State lawyers argued that none of the money could go toward legal fees. They said Piazza had the authority to allow the project spending to go forward. An appeal of his decision is expected.

Tuesday's hearing was for the judge to decide what to do with the money, which was left over from the original $2.9 million allocation, once the Supreme Court ruled it could not be spent the way the Legislature wanted.

In the ruling written by Justice Robin Wynne, the high court found that the way lawmakers allocated state funds to the grant program was too vague to satisfy requirements in the state constitution that each item of legislative spending be distinctly described.

The lawsuit was the third time in 11 years that Wilson, a former Democratic 12-term state representative, has sued over how the Legislature spends money from the improvement fund, which holds the state's surplus tax revenue and interest income.

Wilson, who has personally financed his litigation, has prevailed each time, previously winning a landmark Supreme Court ruling that bars lawmakers from personally directing how money from the improvement fund is used.

In his 2016 lawsuit, he challenged the legality of the way lawmakers had come to direct improvement fund monies to support a statewide grant program that is intended to promote economic development.

Legislators had turned the program into a "money-laundering machine" that allowed them to get around prohibitions established by the high court and direct public money to favored people and organizations, Wilson said.

The annual improvement-fund appropriation was divided between eight regional nonprofit organizations, and Wilson's lawsuit targeted the $2.9 million share that went to the organization that provides grants in Faulkner, Lonoke, Monroe, Prairie, Pulaski and Saline counties, the Central Arkansas Planning and Development District.

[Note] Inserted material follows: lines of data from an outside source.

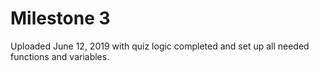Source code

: # Milestone 3

Uploaded June 12, 2019 with quiz logic completed and set up all needed functions and variables.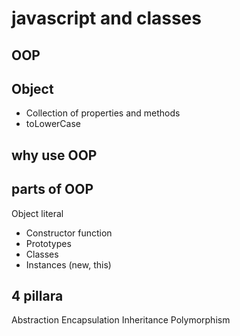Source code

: # javascript and classes

## OOP

## Object
- Collection of properties and methods
- toLowerCase

## why use OOP

## parts of OOP
Object literal

- Constructor function
- Prototypes
- Classes
- Instances (new, this)


## 4 pillara
Abstraction
Encapsulation
Inheritance
Polymorphism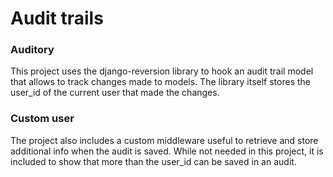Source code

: # Audit trails

### Auditory

This project uses the django-reversion library to hook an audit trail model
that allows to track changes made to models. The library itself stores the
user_id of the current user that made the changes.

### Custom user

The project also includes a custom middleware useful to retrieve and store
additional info when the audit is saved. While not needed in this project, it
is included to show that more than the user_id can be saved in an audit.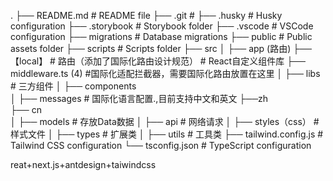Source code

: .
├── README.md                       # README file
├── .git                            #
├── .husky                          # Husky configuration
├── .storybook                      # Storybook folder
├── .vscode                         # VSCode configuration
├── migrations                      # Database migrations
├── public                          # Public assets folder
├── scripts                         # Scripts folder
├── src
│   ├── app   (路由)
        ├── 【local】                # 路由（添加了国际化路由设计规范）         # React自定义组件库
    ├── middleware.ts (4)           #国际化适配拦截器，需要国际化路由放置在这里 
│   ├── libs                        # 三方组件
│   ├── components  
│   ├── messages                    # 国际化语言配置.,目前支持中文和英文
        ├──zh                         
        ├── cn                    
│   ├── models                      # 存放Data数据
│   ├── api                         # 网络请求
│   ├── styles（css）                # 样式文件
│   ├── types                       # 扩展类
│   ├── utils                       # 工具类
├── tailwind.config.js              # Tailwind CSS configuration
└── tsconfig.json                   # TypeScript configuration


reat+next.js+antdesign+taiwindcss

Since Wilson sued two years ago, a federal probe into how money was used by two of the other organizations has led to two Republican lawmakers pleading guilty and resigning their positions after investigators found they had bilked money from the grant program.

Micah Neal and Jake Files are awaiting sentencing.

Federal authorities say Files collected $26,946 through fraudulent construction billing involving a grant from the Western Arkansas Planning and Development District while Neal got $38,000 in kickbacks from grants that had been administered by the Northwest Arkansas Economic Development District.

Charged with Neal are former Republican state senator John Woods of Springdale; Oren Paris III, president of the private Ecclesia College in Springdale, and consultant Randell G. Shelton Jr.